WHAT TO PRODUCE:
Go through the entries below and copy each line containing the word "Gilmore".

Stored dataset items:
===
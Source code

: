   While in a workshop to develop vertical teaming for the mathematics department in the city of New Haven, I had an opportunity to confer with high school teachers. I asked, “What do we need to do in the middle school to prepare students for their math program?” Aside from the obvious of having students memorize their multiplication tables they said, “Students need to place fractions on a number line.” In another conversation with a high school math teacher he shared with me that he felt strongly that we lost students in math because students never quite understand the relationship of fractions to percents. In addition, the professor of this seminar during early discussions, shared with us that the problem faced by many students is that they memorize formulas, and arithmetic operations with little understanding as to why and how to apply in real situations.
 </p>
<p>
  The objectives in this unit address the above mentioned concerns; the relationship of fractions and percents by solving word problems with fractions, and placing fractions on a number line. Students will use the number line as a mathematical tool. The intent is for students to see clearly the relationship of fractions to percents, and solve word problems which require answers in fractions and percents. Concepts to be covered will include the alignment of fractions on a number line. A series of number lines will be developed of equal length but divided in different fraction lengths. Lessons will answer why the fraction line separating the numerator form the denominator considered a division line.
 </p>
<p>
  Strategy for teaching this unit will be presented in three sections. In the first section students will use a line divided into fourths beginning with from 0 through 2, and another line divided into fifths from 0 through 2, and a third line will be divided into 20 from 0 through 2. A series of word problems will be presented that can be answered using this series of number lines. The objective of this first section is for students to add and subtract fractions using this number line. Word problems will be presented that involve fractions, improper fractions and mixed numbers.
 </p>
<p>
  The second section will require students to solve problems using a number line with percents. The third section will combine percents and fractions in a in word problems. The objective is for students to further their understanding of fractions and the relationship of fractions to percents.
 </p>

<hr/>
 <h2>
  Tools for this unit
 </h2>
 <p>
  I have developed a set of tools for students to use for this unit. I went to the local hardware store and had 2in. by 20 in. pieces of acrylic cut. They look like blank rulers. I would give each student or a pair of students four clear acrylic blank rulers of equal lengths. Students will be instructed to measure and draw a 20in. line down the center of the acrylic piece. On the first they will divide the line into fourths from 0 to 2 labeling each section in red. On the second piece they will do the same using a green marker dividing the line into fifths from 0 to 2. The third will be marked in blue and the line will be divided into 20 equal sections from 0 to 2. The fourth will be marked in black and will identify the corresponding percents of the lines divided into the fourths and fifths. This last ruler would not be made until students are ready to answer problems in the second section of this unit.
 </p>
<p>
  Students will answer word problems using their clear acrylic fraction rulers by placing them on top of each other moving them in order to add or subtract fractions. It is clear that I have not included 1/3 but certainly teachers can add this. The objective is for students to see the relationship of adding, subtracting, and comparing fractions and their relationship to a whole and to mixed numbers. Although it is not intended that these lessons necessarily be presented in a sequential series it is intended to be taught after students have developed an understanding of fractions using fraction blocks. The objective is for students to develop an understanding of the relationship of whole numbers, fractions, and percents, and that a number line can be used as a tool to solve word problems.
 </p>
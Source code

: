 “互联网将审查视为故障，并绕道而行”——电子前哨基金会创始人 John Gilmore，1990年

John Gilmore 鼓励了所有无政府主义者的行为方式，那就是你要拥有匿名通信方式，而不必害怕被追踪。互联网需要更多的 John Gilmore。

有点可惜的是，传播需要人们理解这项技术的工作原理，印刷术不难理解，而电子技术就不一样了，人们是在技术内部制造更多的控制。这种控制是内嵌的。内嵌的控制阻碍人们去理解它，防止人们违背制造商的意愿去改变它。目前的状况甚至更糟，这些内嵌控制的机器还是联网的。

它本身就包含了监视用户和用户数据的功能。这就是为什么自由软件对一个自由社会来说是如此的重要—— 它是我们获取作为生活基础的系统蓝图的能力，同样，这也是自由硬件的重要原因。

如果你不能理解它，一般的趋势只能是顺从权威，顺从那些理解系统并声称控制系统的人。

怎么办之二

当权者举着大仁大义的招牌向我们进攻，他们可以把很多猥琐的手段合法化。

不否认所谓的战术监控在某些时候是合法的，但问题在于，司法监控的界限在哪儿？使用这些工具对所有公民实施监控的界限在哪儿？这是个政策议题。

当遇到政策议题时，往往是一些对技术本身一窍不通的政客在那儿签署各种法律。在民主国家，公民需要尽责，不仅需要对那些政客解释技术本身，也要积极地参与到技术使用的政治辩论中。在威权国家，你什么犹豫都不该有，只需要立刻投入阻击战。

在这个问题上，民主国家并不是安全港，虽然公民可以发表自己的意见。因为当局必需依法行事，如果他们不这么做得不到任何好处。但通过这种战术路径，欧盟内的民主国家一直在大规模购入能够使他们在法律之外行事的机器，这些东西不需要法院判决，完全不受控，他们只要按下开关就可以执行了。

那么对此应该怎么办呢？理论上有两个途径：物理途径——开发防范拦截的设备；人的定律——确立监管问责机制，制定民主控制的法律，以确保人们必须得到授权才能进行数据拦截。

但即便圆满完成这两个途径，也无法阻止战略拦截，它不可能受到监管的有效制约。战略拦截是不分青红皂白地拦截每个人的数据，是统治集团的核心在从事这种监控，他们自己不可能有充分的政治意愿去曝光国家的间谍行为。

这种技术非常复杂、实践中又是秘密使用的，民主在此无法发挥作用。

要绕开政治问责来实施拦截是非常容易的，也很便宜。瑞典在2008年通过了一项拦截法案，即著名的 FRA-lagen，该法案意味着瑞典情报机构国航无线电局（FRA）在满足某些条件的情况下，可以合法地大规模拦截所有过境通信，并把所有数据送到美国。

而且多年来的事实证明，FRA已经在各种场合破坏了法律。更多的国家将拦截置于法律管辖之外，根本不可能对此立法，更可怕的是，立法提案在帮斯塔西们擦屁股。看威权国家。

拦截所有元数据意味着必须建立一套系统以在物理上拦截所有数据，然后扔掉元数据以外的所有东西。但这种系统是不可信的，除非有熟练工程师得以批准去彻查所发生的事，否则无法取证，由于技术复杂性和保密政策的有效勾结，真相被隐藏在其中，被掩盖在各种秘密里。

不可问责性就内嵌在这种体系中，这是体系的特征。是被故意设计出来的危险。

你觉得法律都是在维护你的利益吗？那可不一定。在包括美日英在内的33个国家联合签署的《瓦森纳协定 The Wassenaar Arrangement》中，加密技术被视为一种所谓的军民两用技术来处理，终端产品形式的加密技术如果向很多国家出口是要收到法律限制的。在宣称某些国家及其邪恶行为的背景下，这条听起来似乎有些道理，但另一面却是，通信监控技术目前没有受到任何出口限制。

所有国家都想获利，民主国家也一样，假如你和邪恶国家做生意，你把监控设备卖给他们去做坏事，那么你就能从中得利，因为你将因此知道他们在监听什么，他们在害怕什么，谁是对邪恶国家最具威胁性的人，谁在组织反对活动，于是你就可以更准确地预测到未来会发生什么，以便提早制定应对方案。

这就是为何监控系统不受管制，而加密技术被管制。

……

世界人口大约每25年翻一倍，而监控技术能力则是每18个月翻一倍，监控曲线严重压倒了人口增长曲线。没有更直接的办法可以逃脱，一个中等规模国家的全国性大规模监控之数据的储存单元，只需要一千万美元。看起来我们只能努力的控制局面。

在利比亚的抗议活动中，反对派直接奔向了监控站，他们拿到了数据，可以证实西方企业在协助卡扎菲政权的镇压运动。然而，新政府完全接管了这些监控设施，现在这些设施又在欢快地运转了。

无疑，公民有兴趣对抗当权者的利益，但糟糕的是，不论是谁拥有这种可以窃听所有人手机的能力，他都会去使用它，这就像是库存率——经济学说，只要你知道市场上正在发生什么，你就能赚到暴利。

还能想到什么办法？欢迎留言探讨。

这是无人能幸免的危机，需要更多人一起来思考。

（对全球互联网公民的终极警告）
===
REPLY:
: “互联网将审查视为故障，并绕道而行”——电子前哨基金会创始人 John Gilmore，1990年
John Gilmore 鼓励了所有无政府主义者的行为方式，那就是你要拥有匿名通信方式，而不必害怕被追踪。互联网需要更多的 John Gilmore。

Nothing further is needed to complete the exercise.